Personal Mythology of Organic Poetry Workshop,

Saturday, October 23, 2010 (The Writer’s Workshoppe, Port Townsend, WA)


  • read As for Poets (Gary Snyder)


  • Outline, expectations, definition, needs.


In 1912, in the introduction to the 4th edition of his book Symbols of Transformation, Carl Jung asked: What is the myth you are living? Personal Mythology[1] is the name of that myth and you have one, whether you are conscious of it, or not. I can’t tell you what it is, but you can discover your own and, if you don’t like it, you can change it. What is the theme of your life? What patterns inform your activities? This course will help you discover a process of getting deeper into your own consciousness, perhaps to the level of personal myth.

(In my essay What is Consciousness, you can see where I put this in a model of how consciousness manifests.


Questions to ponder: What writing project do people associate with you? Is there a subject on which you’d seek to do a saturation[2] job? Do you carry a small notebook in which you can jot down short poems or notes for poems?


  • Brief explanation of Organic Poetry: A poem that writes itself, but is the product of balance, so one of the most difficult ways to write well, because it is, as Philip Whalen described it, a picture or graph of the mind moving. A nerve movie.


A use of speech at its least careless and least logical (Charles Olson.) If you have not read Projective Verse, I can send you a link.


  • Introductions: Name, Where you’re from, Level of poetry skill & why you took the class.


  • Sound: AG on 1st Thought/Best Thought or MM on Projective Verse


  • License Plate Exercise: Go outside for 7 minutes, work alone, in silence, look at three parked cars and make short descriptions of what the three letters stand for. Ignore the numbers. For example, a car with license plates YHM might stand for: Yuma Hates Moccasins, Your Hideous Mustache or Yellow Horse Meat. Start now. How bout TBV? Any takers?


  • (Upon return: Is your work visual? What is the sound component? Is your syntax regular or just prose chopped into lines? Any smells in the poem? Tastes?)


  • Exquisite Corpse exercise using license plate material if stuck.


  • Exercise: I Remember


  • Mind Writing Slogans: (Have group read these, two or three each.)


  • Exercise: Cover poem of Ed Dorn Tribe. 7 minutes.


  • Sound: Allen Ginsberg on Whitman:


  • Sound: Eileen Myles cuts:


1.               Untitled (Matthew Shepard)

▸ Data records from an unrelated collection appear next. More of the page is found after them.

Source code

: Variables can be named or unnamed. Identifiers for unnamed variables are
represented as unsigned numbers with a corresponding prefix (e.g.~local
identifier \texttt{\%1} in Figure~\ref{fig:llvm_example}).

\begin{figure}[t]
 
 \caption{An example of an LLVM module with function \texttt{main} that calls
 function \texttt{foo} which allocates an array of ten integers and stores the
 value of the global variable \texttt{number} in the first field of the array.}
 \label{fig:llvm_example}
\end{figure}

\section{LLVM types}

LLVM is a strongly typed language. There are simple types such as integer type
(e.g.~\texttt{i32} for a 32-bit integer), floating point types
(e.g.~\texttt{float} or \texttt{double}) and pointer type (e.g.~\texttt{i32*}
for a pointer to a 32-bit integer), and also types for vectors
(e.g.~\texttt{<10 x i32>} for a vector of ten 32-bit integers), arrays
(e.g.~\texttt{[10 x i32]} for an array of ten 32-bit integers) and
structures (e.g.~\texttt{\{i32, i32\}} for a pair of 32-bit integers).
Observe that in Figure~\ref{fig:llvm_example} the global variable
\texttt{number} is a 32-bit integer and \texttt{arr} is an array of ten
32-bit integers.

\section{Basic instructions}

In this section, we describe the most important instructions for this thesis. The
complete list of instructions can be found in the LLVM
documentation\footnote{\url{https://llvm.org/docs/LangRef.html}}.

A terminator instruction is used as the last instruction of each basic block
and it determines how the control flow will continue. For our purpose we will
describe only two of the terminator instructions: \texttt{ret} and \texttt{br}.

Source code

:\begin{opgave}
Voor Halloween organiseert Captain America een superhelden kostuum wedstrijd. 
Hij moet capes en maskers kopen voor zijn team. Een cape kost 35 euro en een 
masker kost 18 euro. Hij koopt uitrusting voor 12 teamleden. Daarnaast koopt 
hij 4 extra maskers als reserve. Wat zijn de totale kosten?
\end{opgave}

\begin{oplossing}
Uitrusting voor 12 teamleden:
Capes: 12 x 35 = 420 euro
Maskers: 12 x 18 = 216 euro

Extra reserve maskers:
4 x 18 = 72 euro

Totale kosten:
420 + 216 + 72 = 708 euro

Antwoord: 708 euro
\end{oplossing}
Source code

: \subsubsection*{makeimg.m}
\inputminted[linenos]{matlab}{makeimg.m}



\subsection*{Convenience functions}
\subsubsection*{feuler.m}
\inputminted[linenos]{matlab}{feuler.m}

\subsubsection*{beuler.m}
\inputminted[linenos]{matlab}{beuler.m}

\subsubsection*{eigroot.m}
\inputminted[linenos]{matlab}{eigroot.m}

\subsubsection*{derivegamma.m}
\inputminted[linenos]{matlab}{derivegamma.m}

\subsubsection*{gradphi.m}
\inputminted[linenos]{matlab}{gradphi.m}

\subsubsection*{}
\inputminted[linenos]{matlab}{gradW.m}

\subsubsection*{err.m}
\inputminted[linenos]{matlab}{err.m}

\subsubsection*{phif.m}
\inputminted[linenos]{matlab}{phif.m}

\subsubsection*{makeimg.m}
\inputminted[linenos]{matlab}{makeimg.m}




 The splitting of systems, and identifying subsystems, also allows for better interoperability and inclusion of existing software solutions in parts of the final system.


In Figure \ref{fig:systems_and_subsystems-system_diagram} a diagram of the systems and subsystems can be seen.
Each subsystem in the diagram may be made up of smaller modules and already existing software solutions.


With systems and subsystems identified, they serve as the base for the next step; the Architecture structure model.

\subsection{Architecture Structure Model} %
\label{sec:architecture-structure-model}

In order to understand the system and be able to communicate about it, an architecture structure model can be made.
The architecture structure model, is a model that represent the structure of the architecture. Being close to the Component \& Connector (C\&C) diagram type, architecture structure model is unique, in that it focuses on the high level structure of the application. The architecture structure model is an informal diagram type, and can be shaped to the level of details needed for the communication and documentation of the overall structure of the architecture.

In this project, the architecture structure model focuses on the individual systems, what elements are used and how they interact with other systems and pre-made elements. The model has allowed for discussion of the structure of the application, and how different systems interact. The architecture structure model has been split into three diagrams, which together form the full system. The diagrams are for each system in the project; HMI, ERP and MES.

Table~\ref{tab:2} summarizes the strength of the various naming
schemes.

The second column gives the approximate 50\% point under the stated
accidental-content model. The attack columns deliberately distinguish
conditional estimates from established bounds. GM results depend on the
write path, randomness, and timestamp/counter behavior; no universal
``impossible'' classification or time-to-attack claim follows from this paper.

2.               On Proprioception

3.               On Working Class Speech

4.               Milk

5.               On Milk


  • Exercise: American Sentences. (Audio – of A. Waldman & A. Schelling, Handout)



LUNCH BREAK: Come Back with Two American Sentences




  • George Bowering:


I do not compose poetry to show you what I have seen, but rather because I have seen…this poet’s job is not to tell you what it is like, but to make a poem…Not trying to use your poems to prove a point, or address an argument. Not to try to control what they’re (the poems) are doing…but rather to be a kind of audience listening to where the poem is going to go…the practice of outside…Try to forget your own voice…and listen hard for what the language is saying… you yourself are the audience, hearing a voice you’ve trained your ear to receive (emphasis added)… (Bowering 6)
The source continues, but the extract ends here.